El crecepelo, los gurús y las promesas milagro

Lunes, 19:45. Justo antes de entrar en mi clase de yoga Bikram en la calle Maldonado —a la que me he vuelto completamente adicta desde que empezó 2026— suena el teléfono.

Contesto.

Una voz muy joven, muy joven, de veintipocos años me dice:

—“Yo colaboro con otras inmobiliarias y me dicen que les cuesta más captar que vender. ¿A ti te pasa también?”

No llegué ni a responder.

En ese segundo me di cuenta de que probablemente había repetido esa misma frase cien veces ese día. Sin entender demasiado lo que preguntaba. Solo siguiendo un guion para intentar conseguir un cliente para redes sociales, que es a lo que se dedicaba.

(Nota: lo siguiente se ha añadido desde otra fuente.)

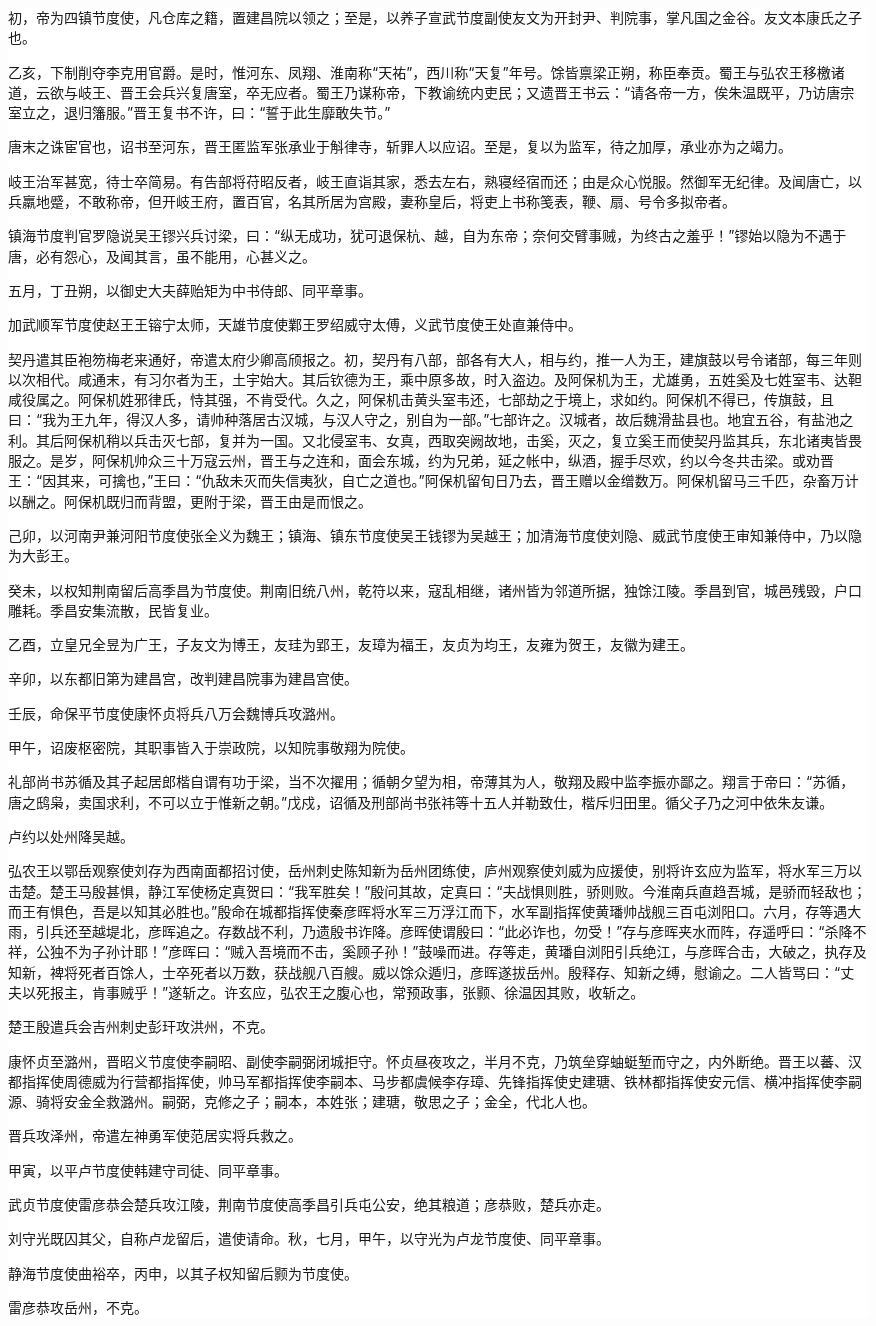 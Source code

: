 初，帝为四镇节度使，凡仓库之籍，置建昌院以领之；至是，以养子宣武节度副使友文为开封尹、判院事，掌凡国之金谷。友文本康氏之子也。

乙亥，下制削夺李克用官爵。是时，惟河东、凤翔、淮南称“天祐”，西川称“天复”年号。馀皆禀梁正朔，称臣奉贡。蜀王与弘农王移檄诸道，云欲与岐王、晋王会兵兴复唐室，卒无应者。蜀王乃谋称帝，下教谕统内吏民；又遗晋王书云：“请各帝一方，俟朱温既平，乃访唐宗室立之，退归籓服。”晋王复书不许，曰：“誓于此生靡敢失节。”

唐末之诛宦官也，诏书至河东，晋王匿监军张承业于斛律寺，斩罪人以应诏。至是，复以为监军，待之加厚，承业亦为之竭力。

岐王治军甚宽，待士卒简易。有告部将苻昭反者，岐王直诣其家，悉去左右，熟寝经宿而还；由是众心悦服。然御军无纪律。及闻唐亡，以兵羸地蹙，不敢称帝，但开岐王府，置百官，名其所居为宫殿，妻称皇后，将吏上书称笺表，鞭、扇、号令多拟帝者。

镇海节度判官罗隐说吴王镠兴兵讨梁，曰：“纵无成功，犹可退保杭、越，自为东帝；奈何交臂事贼，为终古之羞乎！”镠始以隐为不遇于唐，必有怨心，及闻其言，虽不能用，心甚义之。

五月，丁丑朔，以御史大夫薛贻矩为中书侍郎、同平章事。

加武顺军节度使赵王王镕宁太师，天雄节度使鄴王罗绍威守太傅，义武节度使王处直兼侍中。

契丹遣其臣袍笏梅老来通好，帝遣太府少卿高颀报之。初，契丹有八部，部各有大人，相与约，推一人为王，建旗鼓以号令诸部，每三年则以次相代。咸通末，有习尔者为王，土宇始大。其后钦德为王，乘中原多故，时入盗边。及阿保机为王，尤雄勇，五姓奚及七姓室韦、达靼咸役属之。阿保机姓邪律氏，恃其强，不肯受代。久之，阿保机击黄头室韦还，七部劫之于境上，求如约。阿保机不得已，传旗鼓，且曰：“我为王九年，得汉人多，请帅种落居古汉城，与汉人守之，别自为一部。”七部许之。汉城者，故后魏滑盐县也。地宜五谷，有盐池之利。其后阿保机稍以兵击灭七部，复并为一国。又北侵室韦、女真，西取突阙故地，击奚，灭之，复立奚王而使契丹监其兵，东北诸夷皆畏服之。是岁，阿保机帅众三十万寇云州，晋王与之连和，面会东城，约为兄弟，延之帐中，纵酒，握手尽欢，约以今冬共击梁。或劝晋王：“因其来，可擒也，”王曰：“仇敌未灭而失信夷狄，自亡之道也。”阿保机留旬日乃去，晋王赠以金缯数万。阿保机留马三千匹，杂畜万计以酬之。阿保机既归而背盟，更附于梁，晋王由是而恨之。

己卯，以河南尹兼河阳节度使张全义为魏王；镇海、镇东节度使吴王钱镠为吴越王；加清海节度使刘隐、威武节度使王审知兼侍中，乃以隐为大彭王。

癸未，以权知荆南留后高季昌为节度使。荆南旧统八州，乾符以来，寇乱相继，诸州皆为邻道所据，独馀江陵。季昌到官，城邑残毁，户口雕耗。季昌安集流散，民皆复业。

乙酉，立皇兄全昱为广王，子友文为博王，友珪为郢王，友璋为福王，友贞为均王，友雍为贺王，友徽为建王。

辛卯，以东都旧第为建昌宫，改判建昌院事为建昌宫使。

壬辰，命保平节度使康怀贞将兵八万会魏博兵攻潞州。

甲午，诏废枢密院，其职事皆入于崇政院，以知院事敬翔为院使。

礼部尚书苏循及其子起居郎楷自谓有功于梁，当不次擢用；循朝夕望为相，帝薄其为人，敬翔及殿中监李振亦鄙之。翔言于帝曰：“苏循，唐之鸱枭，卖国求利，不可以立于惟新之朝。”戊戍，诏循及刑部尚书张祎等十五人并勒致仕，楷斥归田里。循父子乃之河中依朱友谦。

卢约以处州降吴越。

弘农王以鄂岳观察使刘存为西南面都招讨使，岳州刺史陈知新为岳州团练使，庐州观察使刘威为应援使，别将许玄应为监军，将水军三万以击楚。楚王马殷甚惧，静江军使杨定真贺曰：“我军胜矣！”殷问其故，定真曰：“夫战惧则胜，骄则败。今淮南兵直趋吾城，是骄而轻敌也；而王有惧色，吾是以知其必胜也。”殷命在城都指挥使秦彦晖将水军三万浮江而下，水军副指挥使黄璠帅战舰三百屯浏阳口。六月，存等遇大雨，引兵还至越堤北，彦晖追之。存数战不利，乃遗殷书诈降。彦晖使谓殷曰：“此必诈也，勿受！”存与彦晖夹水而阵，存遥呼曰：“杀降不祥，公独不为子孙计耶！”彦晖曰：“贼入吾境而不击，奚顾子孙！”鼓噪而进。存等走，黄璠自浏阳引兵绝江，与彦晖合击，大破之，执存及知新，裨将死者百馀人，士卒死者以万数，获战舰八百艘。威以馀众遁归，彦晖遂拔岳州。殷释存、知新之缚，慰谕之。二人皆骂曰：“丈夫以死报主，肯事贼乎！”遂斩之。许玄应，弘农王之腹心也，常预政事，张颢、徐温因其败，收斩之。

楚王殷遣兵会吉州刺史彭玕攻洪州，不克。

康怀贞至潞州，晋昭义节度使李嗣昭、副使李嗣弼闭城拒守。怀贞昼夜攻之，半月不克，乃筑垒穿蚰蜓堑而守之，内外断绝。晋王以蕃、汉都指挥使周德威为行营都指挥使，帅马军都指挥使李嗣本、马步都虞候李存璋、先锋指挥使史建瑭、铁林都指挥使安元信、横冲指挥使李嗣源、骑将安金全救潞州。嗣弼，克修之子；嗣本，本姓张；建瑭，敬思之子；金全，代北人也。

晋兵攻泽州，帝遣左神勇军使范居实将兵救之。

甲寅，以平卢节度使韩建守司徒、同平章事。

武贞节度使雷彦恭会楚兵攻江陵，荆南节度使高季昌引兵屯公安，绝其粮道；彦恭败，楚兵亦走。

刘守光既囚其父，自称卢龙留后，遣使请命。秋，七月，甲午，以守光为卢龙节度使、同平章事。

静海节度使曲裕卒，丙申，以其子权知留后颢为节度使。

雷彦恭攻岳州，不克。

Y llevo días dándole vueltas a algo.

A la profundidad —o a la falta de ella— en muchas de las cosas que hacemos hoy.

Porque últimamente parece que salen a patadas gurús, consultores, vendedores, estrategas… todo tipo de expertos que prometen resolver problemas que, a veces, ni siquiera tenemos.

Hoy en redes todo el mundo es experto en algo.
Incluso personas que no superan los 25 o 26 años.

Y ojo, no digo que no lo puedan ser.
Alguno habrá, por pura estadística.

Pero también es verdad que la experiencia es un grado.
Y la experiencia no es tener muchos años: es haber pasado por suficientes situaciones como para entender de verdad lo que estás haciendo.

A veces parece que alguien lee uno o dos libros, los repite en voz alta… y ya está listo para enseñar al mundo.

Y entonces me pregunto algo.

¿Por qué seguimos comprando milagros?

Es como los antiguos vendedores de crecepelo que iban a las plazas de los pueblos prometiendo melenas dignas de Sansón.

Nos gustaría creer que existe.

Que se puede aprender inglés en siete días.
Que podemos adelgazar veinte kilos en dos semanas.
Que podemos construir un negocio mientras dormimos.

Pero la realidad suele ser menos espectacular.

Gota a gota se hace el río.

Y en el mercado inmobiliario pasa exactamente lo mismo.

A veces basta con que alguien nos diga la verdad:
un precio razonable para una vivienda, unos plazos realistas, una estrategia clara.

Pero eso, curiosamente, suena menos atractivo que las historias de:

—“Tengo un cliente mexicano muy interesado”
—“Justo ahora hay unos compradores en Miami”
—“La semana que viene firmamos seguro”

Excusas de todo tipo.

En este sector he escuchado algunas absolutamente disparatadas.

Y lo peor es que muchas veces la gente se las cree.

A mí me da pena cuando engañan a los clientes.
Y también cuando luego toca limpiar la reputación que dejan detrás.

Pero siempre habrá personas que prefieran escuchar la verdad.
Y trabajar desde ahí.

Para esas personas estamos.

Para las demás, solo puedo decir una cosa: contrastad, preguntad, pensad.

Porque los milagros, por mucho que nos gustaría que existieran, casi nunca se venden.

Y si existieran de verdad…

¿Creéis que alguien los estaría vendiendo por internet?